(Records from a dataset)
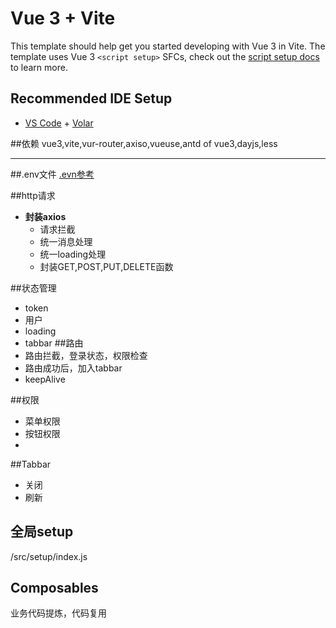 # Vue 3 + Vite

This template should help get you started developing with Vue 3 in Vite. The template uses Vue 3 `<script setup>` SFCs, check out the [script setup docs](https://v3.vuejs.org/api/sfc-script-setup.html#sfc-script-setup) to learn more.

## Recommended IDE Setup

- [VS Code](https://code.visualstudio.com/) + [Volar](https://marketplace.visualstudio.com/items?itemName=Vue.volar)

##依赖
vue3,vite,vur-router,axiso,vueuse,antd of vue3,dayjs,less

***
##.env文件
[.evn参考](https://vitejs.dev/guide/env-and-mode.html#env-files)


##http请求 
- **封装axios**
  + 请求拦截
  + 统一消息处理
  + 统一loading处理
  + 封装GET,POST,PUT,DELETE函数

##状态管理
  - token
  - 用户
  - loading
  - tabbar
##路由
  - 路由拦截，登录状态，权限检查
  - 路由成功后，加入tabbar
  - keepAlive

##权限
 - 菜单权限
 - 按钮权限
- 
##Tabbar
- 关闭
- 刷新
  
## 全局setup
 /src/setup/index.js

## Composables
业务代码提炼，代码复用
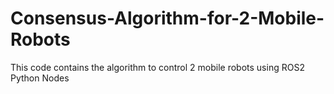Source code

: # Consensus-Algorithm-for-2-Mobile-Robots
This code contains the algorithm to control 2 mobile robots using ROS2 Python Nodes 
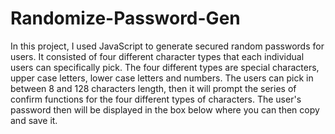 # Randomize-Password-Gen

In this project, I used JavaScript to generate secured random passwords for users. It consisted of four different character types that each individual users can specifically pick. The four different types are special characters, upper case letters, lower case letters and numbers. The users can pick in between 8 and 128 characters length, then it will prompt the series of confirm functions for the four different types of characters. The user's password then will be displayed in the box below where you can then copy and save it.
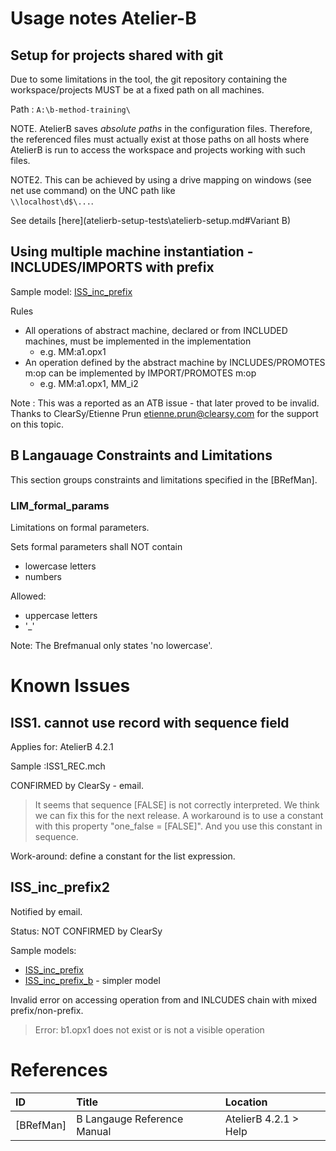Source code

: 
Usage notes Atelier-B
=====================


Setup for projects shared with git
---------------------------------

Due to some limitations in the tool, the git repository containing the workspace/projects MUST be at a fixed path on
all machines.

Path : `A:\b-method-training\`

NOTE. AtelierB saves *absolute paths* in the configuration files. Therefore, the referenced files must actually exist at those paths
on all hosts where AtelierB is run to access the workspace and projects working with such files.

NOTE2. This can be achieved by using a drive mapping on windows (see net use command) on the UNC path like  
`\\localhost\d$\...`.


See details [here](atelierb-setup-tests\atelierb-setup.md#Variant B)

## Using multiple machine instantiation - INCLUDES/IMPORTS with prefix

Sample model: [ISS_inc_prefix](ISS_inc_prefix)


Rules
- All operations of abstract machine, declared or from INCLUDED machines, must be implemented in the implementation
    - e.g. MM:a1.opx1
- An operation defined by the abstract machine by INCLUDES/PROMOTES m:op can be implemented by IMPORT/PROMOTES m:op  
    - e.g. MM:a1.opx1, MM_i2

Note : This was a reported as an ATB issue - that later proved to be invalid.
Thanks to ClearSy/Etienne Prun <etienne.prun@clearsy.com> for the support on this topic. 

B Langauage Constraints and Limitations
---------------------------------------
This section groups constraints and limitations specified in the [BRefMan].



### LIM_formal_params

Limitations on formal parameters.

Sets formal parameters shall NOT contain
* lowercase letters
* numbers

Allowed:
* uppercase letters
* '_'

Note: The Brefmanual only states 'no lowercase'.



Known Issues
============

## ISS1. cannot use record with sequence field

Applies for: AtelierB  4.2.1

Sample :ISS1_REC.mch

CONFIRMED by ClearSy - email.
>It seems that sequence [FALSE] is not correctly interpreted. We think we can fix this for the next release.
>A workaround is to use a constant with this property "one_false = [FALSE]". And you use this constant in sequence.

Work-around: define a constant for the list expression.

## ISS_inc_prefix2

Notified by email.

Status: NOT CONFIRMED by ClearSy

Sample models:
* [ISS_inc_prefix](ISS_inc_prefix)
* [ISS_inc_prefix_b](ISS_inc_prefix_b)  - simpler model


Invalid error on accessing operation from and INLCUDES chain with mixed prefix/non-prefix. 
> Error: b1.opx1 does not exist or is not a visible operation

# References

ID          | Title                         | Location 
:-----------|:--------------                |:---------
[BRefMan]   | B Langauge Reference Manual   | AtelierB 4.2.1 > Help 


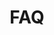 ---
title: "FAQ"
enable: true
description: "Frequently Asked Questions"
faqs:
  - question: "What services do you offer?"
    answer: "We offer Salesforce implementation, custom development, integration, training, data migration, and optimization services."
  - question: "How do I get started?"
    answer: "Simply contact us through our website or use the 'Let's Talk' button to schedule a meeting."
  - question: "Do you provide ongoing support?"
    answer: "Yes, we offer comprehensive training and ongoing support for all our clients."
  - question: "Can you help with data migration?"
    answer: "Absolutely! We provide secure and efficient data migration services to Salesforce."
--- 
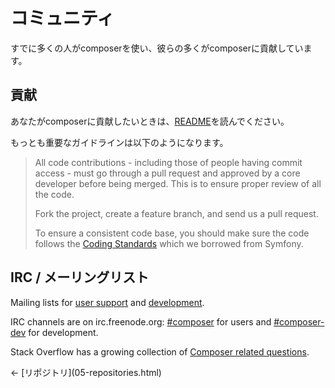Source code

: # コミュニティ

すでに多くの人がcomposerを使い、彼らの多くがcomposerに貢献しています。

<!--
There are many people using composer already, and quite a few of them are
contributing.
-->

## 貢献

あなたがcomposerに貢献したいときは、[README](https://github.com/composer/composer)を読んでください。

<!--
If you would like to contribute to composer, please read the
[README](https://github.com/composer/composer).
-->

もっとも重要なガイドラインは以下のようになります。

<!--
The most important guidelines are described as follows:
-->

> All code contributions - including those of people having commit access - must
> go through a pull request and approved by a core developer before being
> merged. This is to ensure proper review of all the code.
>
> Fork the project, create a feature branch, and send us a pull request.
>
> To ensure a consistent code base, you should make sure the code follows
> the [Coding Standards](http://symfony.com/doc/2.0/contributing/code/standards.html)
> which we borrowed from Symfony.

<!--
> All code contributions - including those of people having commit access - must
> go through a pull request and approved by a core developer before being
> merged. This is to ensure proper review of all the code.
>
> Fork the project, create a feature branch, and send us a pull request.
>
> To ensure a consistent code base, you should make sure the code follows
> the [Coding Standards](http://symfony.com/doc/2.0/contributing/code/standards.html)
> which we borrowed from Symfony.
-->

## IRC / メーリングリスト

Mailing lists for [user support](http://groups.google.com/group/composer-users) and
[development](http://groups.google.com/group/composer-dev).

IRC channels are on irc.freenode.org: [#composer](irc://irc.freenode.org/composer)
for users and [#composer-dev](irc://irc.freenode.org/composer-dev) for development.

Stack Overflow has a growing collection of
[Composer related questions](http://stackoverflow.com/questions/tagged/composer-php).

<p class="prev-next">
  &larr; [リポジトリ](05-repositories.html)
</p>

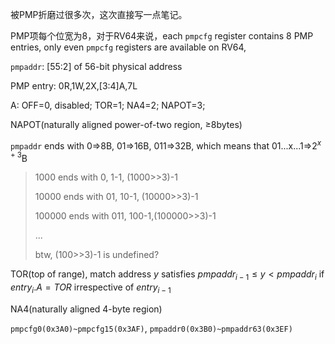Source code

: 被PMP折磨过很多次，这次直接写一点笔记。

PMP项每个位宽为8，对于RV64来说，each `pmpcfg` register contains 8 PMP entries, only even `pmpcfg` registers are available on RV64,

`pmpaddr`: [55:2] of 56-bit physical address

PMP entry: 0R,1W,2X,[3:4]A,7L

A: OFF=0, disabled; TOR=1; NA4=2; NAPOT=3;

NAPOT(naturally aligned power-of-two region, $\geq$8bytes)

`pmpaddr` ends with 0=>8B, 01=>16B, 011=>32B, which means that 01...x...1=>$2^{x+3}$B

> 1000 ends with 0, 1-1, (1000>>3)-1
>
> 10000 ends with 01, 10-1, (10000>>3)-1
>
> 100000 ends with 011, 100-1,(100000>>3)-1
>
> ...
>
> btw, (100>>3)-1 is undefined?

TOR(top of range), match address $y$ satisfies $pmpaddr_{i-1}\leq y<pmpaddr_i$ if $entry_i.A=TOR$ irrespective of $entry_{i-1}$

NA4(naturally aligned 4-byte region)

`pmpcfg0(0x3A0)~pmpcfg15(0x3AF)`, `pmpaddr0(0x3B0)~pmpaddr63(0x3EF)`

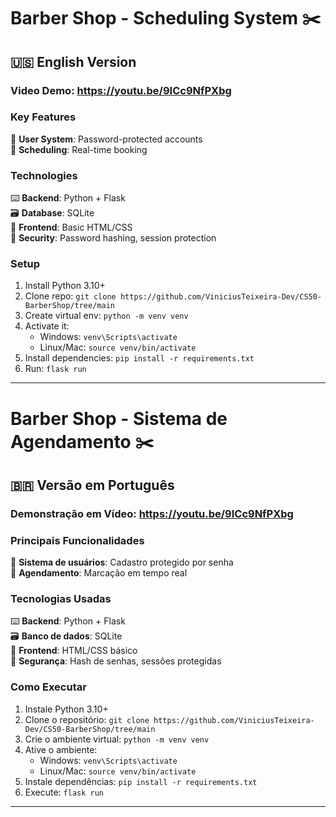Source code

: # Barber Shop - Scheduling System ✂️

## 🇺🇸 English Version

### Video Demo: https://youtu.be/9ICc9NfPXbg

### Key Features
🔐 **User System**: Password-protected accounts  
📅 **Scheduling**: Real-time booking  

### Technologies
⌨️ **Backend**: Python + Flask  
🗃️ **Database**: SQLite  
💄 **Frontend**: Basic HTML/CSS  
🔐 **Security**: Password hashing, session protection

### Setup
1. Install Python 3.10+
2. Clone repo: `git clone https://github.com/ViniciusTeixeira-Dev/CS50-BarberShop/tree/main`
3. Create virtual env: `python -m venv venv`
4. Activate it:
   - Windows: `venv\Scripts\activate`
   - Linux/Mac: `source venv/bin/activate`
5. Install dependencies: `pip install -r requirements.txt`
6. Run: `flask run`

----------------------------------------------------------------------

# Barber Shop - Sistema de Agendamento ✂️

## 🇧🇷 Versão em Português

### Demonstração em Vídeo: https://youtu.be/9ICc9NfPXbg

### Principais Funcionalidades
🔐 **Sistema de usuários**: Cadastro protegido por senha  
📅 **Agendamento**: Marcação em tempo real  

### Tecnologias Usadas
⌨️ **Backend**: Python + Flask  
🗃️ **Banco de dados**: SQLite  
💄 **Frontend**: HTML/CSS básico  
🔐 **Segurança**: Hash de senhas, sessões protegidas

### Como Executar
1. Instale Python 3.10+
2. Clone o repositório: `git clone https://github.com/ViniciusTeixeira-Dev/CS50-BarberShop/tree/main`
3. Crie o ambiente virtual: `python -m venv venv`
4. Ative o ambiente:
   - Windows: `venv\Scripts\activate`
   - Linux/Mac: `source venv/bin/activate`
5. Instale dependências: `pip install -r requirements.txt`
6. Execute: `flask run`

----------------------------------------------------------------------



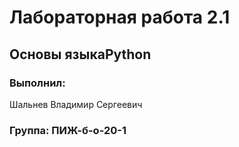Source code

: # Лабораторная работа 2.1
## Основы языкаPython
### Выполнил:
Шальнев Владимир Сергеевич
### Группа: ПИЖ-б-о-20-1
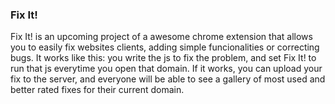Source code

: ### Fix It!

Fix It! is an upcoming project of a awesome chrome extension that allows you to easily fix websites clients, adding simple funcionalities or correcting bugs.
It works like this: you write the js to fix the problem, and set Fix It! to run that js everytime you open that domain.
If it works, you can upload your fix to the server, and everyone will be able to see a gallery of most used and better rated fixes for their current domain.
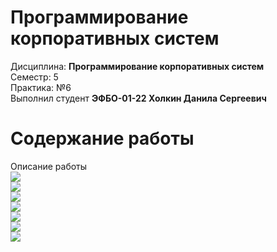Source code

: # Программирование корпоративных систем
Дисциплина: **Программирование корпоративных систем** <br>
Семестр: 5 <br>
Практика: №6 <br>
Выполнил студент **ЭФБО-01-22 Холкин Данила Сергеевич** <br>

# Содержание работы
Описание работы <br>
<img src="/-static/practice_6/basket.png" /><br>
<img src="/-static/practice_6/delete.png" /><br>
<img src="/-static/practice_6/deleted.png" /><br>
<img src="/-static/practice_6/pencil.png" /><br>
<img src="/-static/practice_6/edit_profile_page.png" /><br>
<img src="/-static/practice_6/edit_number.png" /><br>
<img src="/-static/practice_6/edited.png" />
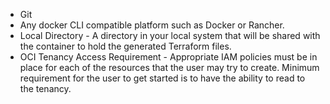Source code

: - Git
- Any docker CLI compatible platform such as Docker or Rancher.
- Local Directory - A directory in your local system that will be shared with the container to hold the generated Terraform files.
- OCI Tenancy Access Requirement - Appropriate IAM policies must be in place for each of the resources that the user may try to create. Minimum requirement for the user to get started is to have the ability to read to the tenancy.
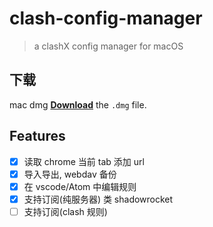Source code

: # clash-config-manager

> a clashX config manager for macOS

## 下载

mac dmg
[**Download**](https://github.com/magicdawn/clash-config-manager/releases/latest) the `.dmg` file.

## Features

- [x] 读取 chrome 当前 tab 添加 url
- [x] 导入导出, webdav 备份
- [x] 在 vscode/Atom 中编辑规则
- [x] 支持订阅(纯服务器) 类 shadowrocket
- [ ] 支持订阅(clash 规则)
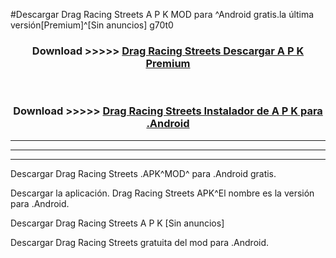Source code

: #Descargar Drag Racing Streets  A P K MOD para ^Android gratis.la última versión[Premium]^[Sin anuncios] g70t0



<div align="center">
<h3>Download >>>>> <a href="https://es-web.web.app/?es= Drag Racing Streets ">Drag Racing Streets  Descargar A P K Premium</a></h3><br>

<h3>Download >>>>> <a href="https://es-web.web.app/?es= Drag Racing Streets ">Drag Racing Streets  Instalador de A P K para .Android</a></h3>
</div>


----------------------------------------------------------

----------------------------------------------------------

----------------------------------------------------------

Descargar Drag Racing Streets  .APK^MOD^ para .Android gratis.

Descargar la aplicación. Drag Racing Streets  APK^El nombre es la versión para .Android.

Descargar Drag Racing Streets  A P K [Sin anuncios]

Descargar Drag Racing Streets  gratuita del mod para .Android.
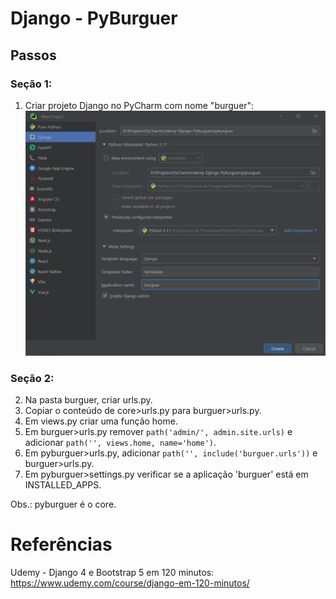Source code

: # Django - PyBurguer

## Passos

### Seção 1:
1. Criar projeto Django no PyCharm com nome "burguer":
![PyCharm-Django-Starter](/printscreens/PyCharm-Django-Starter-PyBurguer.png)
### Seção 2:
2. Na pasta burguer, criar urls.py. 
3. Copiar o conteúdo de core>urls.py para burguer>urls.py.
4. Em views.py criar uma função home.
5. Em burguer>urls.py remover `path('admin/', admin.site.urls)` e adicionar `path('', views.home, name='home')`.
6. Em pyburguer>urls.py, adicionar `path('', include('burguer.urls'))` e burguer>urls.py.
7. Em pyburguer>settings.py verificar se a aplicação 'burguer' está em INSTALLED_APPS.

Obs.: pyburguer é o core.


# Referências
Udemy - Django 4 e Bootstrap 5 em 120 minutos:
https://www.udemy.com/course/django-em-120-minutos/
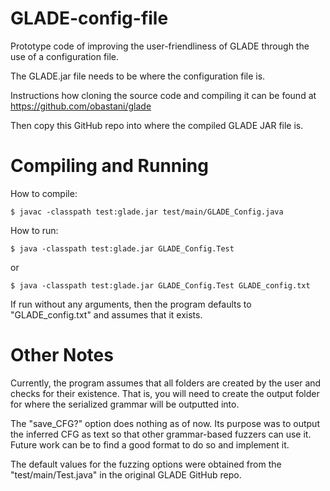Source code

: # GLADE-config-file

Prototype code of improving the user-friendliness of GLADE through the use of a configuration file.

The GLADE.jar file needs to be where the configuration file is.

Instructions how cloning the source code and compiling it can be found at https://github.com/obastani/glade

Then copy this GitHub repo into where the compiled GLADE JAR file is.

Compiling and Running
====
How to compile:

    $ javac -classpath test:glade.jar test/main/GLADE_Config.java

How to run:

    $ java -classpath test:glade.jar GLADE_Config.Test
    
or 

    $ java -classpath test:glade.jar GLADE_Config.Test GLADE_config.txt

If run without any arguments, then the program defaults to "GLADE_config.txt" and assumes that it exists.

Other Notes
====
Currently, the program assumes that all folders are created by the user and checks for their existence. That is, you will need to create the output folder for where the serialized grammar will be outputted into. 

The "save_CFG?" option does nothing as of now. Its purpose was to output the inferred CFG as text so that other grammar-based fuzzers can use it. Future work can be to find a good format to do so and implement it.

The default values for the fuzzing options were obtained from the "test/main/Test.java" in the original GLADE GitHub repo.
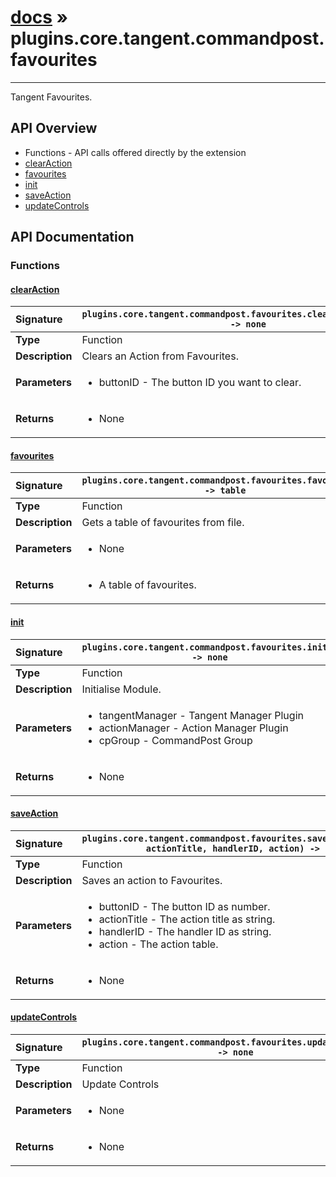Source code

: # [docs](index.md) » plugins.core.tangent.commandpost.favourites
---

Tangent Favourites.

## API Overview
* Functions - API calls offered directly by the extension
 * [clearAction](#clearaction)
 * [favourites](#favourites)
 * [init](#init)
 * [saveAction](#saveaction)
 * [updateControls](#updatecontrols)

## API Documentation

### Functions

#### [clearAction](#clearaction)
| <span style="float: left;">**Signature**</span> | <span style="float: left;">`plugins.core.tangent.commandpost.favourites.clearAction(buttonID) -> none` </span>                                                          |
| -----------------------------------------------------|---------------------------------------------------------------------------------------------------------|
| **Type**                                             | Function                                                                                         |
| **Description**                                      | Clears an Action from Favourites.                                                                                         |
| **Parameters**                                       | <ul><li>buttonID - The button ID you want to clear.</li></ul> |
| **Returns**                                          | <ul><li>None</li></ul>          |

#### [favourites](#favourites)
| <span style="float: left;">**Signature**</span> | <span style="float: left;">`plugins.core.tangent.commandpost.favourites.favourites() -> table` </span>                                                          |
| -----------------------------------------------------|---------------------------------------------------------------------------------------------------------|
| **Type**                                             | Function                                                                                         |
| **Description**                                      | Gets a table of favourites from file.                                                                                         |
| **Parameters**                                       | <ul><li>None</li></ul> |
| **Returns**                                          | <ul><li>A table of favourites.</li></ul>          |

#### [init](#init)
| <span style="float: left;">**Signature**</span> | <span style="float: left;">`plugins.core.tangent.commandpost.favourites.init() -> none` </span>                                                          |
| -----------------------------------------------------|---------------------------------------------------------------------------------------------------------|
| **Type**                                             | Function                                                                                         |
| **Description**                                      | Initialise Module.                                                                                         |
| **Parameters**                                       | <ul><li>tangentManager - Tangent Manager Plugin</li><li>actionManager - Action Manager Plugin</li><li>cpGroup - CommandPost Group</li></ul> |
| **Returns**                                          | <ul><li>None</li></ul>          |

#### [saveAction](#saveaction)
| <span style="float: left;">**Signature**</span> | <span style="float: left;">`plugins.core.tangent.commandpost.favourites.saveAction(buttonID, actionTitle, handlerID, action) -> none` </span>                                                          |
| -----------------------------------------------------|---------------------------------------------------------------------------------------------------------|
| **Type**                                             | Function                                                                                         |
| **Description**                                      | Saves an action to Favourites.                                                                                         |
| **Parameters**                                       | <ul><li>buttonID - The button ID as number.</li><li>actionTitle - The action title as string.</li><li>handlerID - The handler ID as string.</li><li>action - The action table.</li></ul> |
| **Returns**                                          | <ul><li>None</li></ul>          |

#### [updateControls](#updatecontrols)
| <span style="float: left;">**Signature**</span> | <span style="float: left;">`plugins.core.tangent.commandpost.favourites.updateControls() -> none` </span>                                                          |
| -----------------------------------------------------|---------------------------------------------------------------------------------------------------------|
| **Type**                                             | Function                                                                                         |
| **Description**                                      | Update Controls                                                                                         |
| **Parameters**                                       | <ul><li>None</li></ul> |
| **Returns**                                          | <ul><li>None</li></ul>          |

→ **Requirement**
From the entries, report every line in which the string "next" occurs.

→ **Final answer**
>It seems that sequence [FALSE] is not correctly interpreted. We think we can fix this for the next release.
<p class="prev-next">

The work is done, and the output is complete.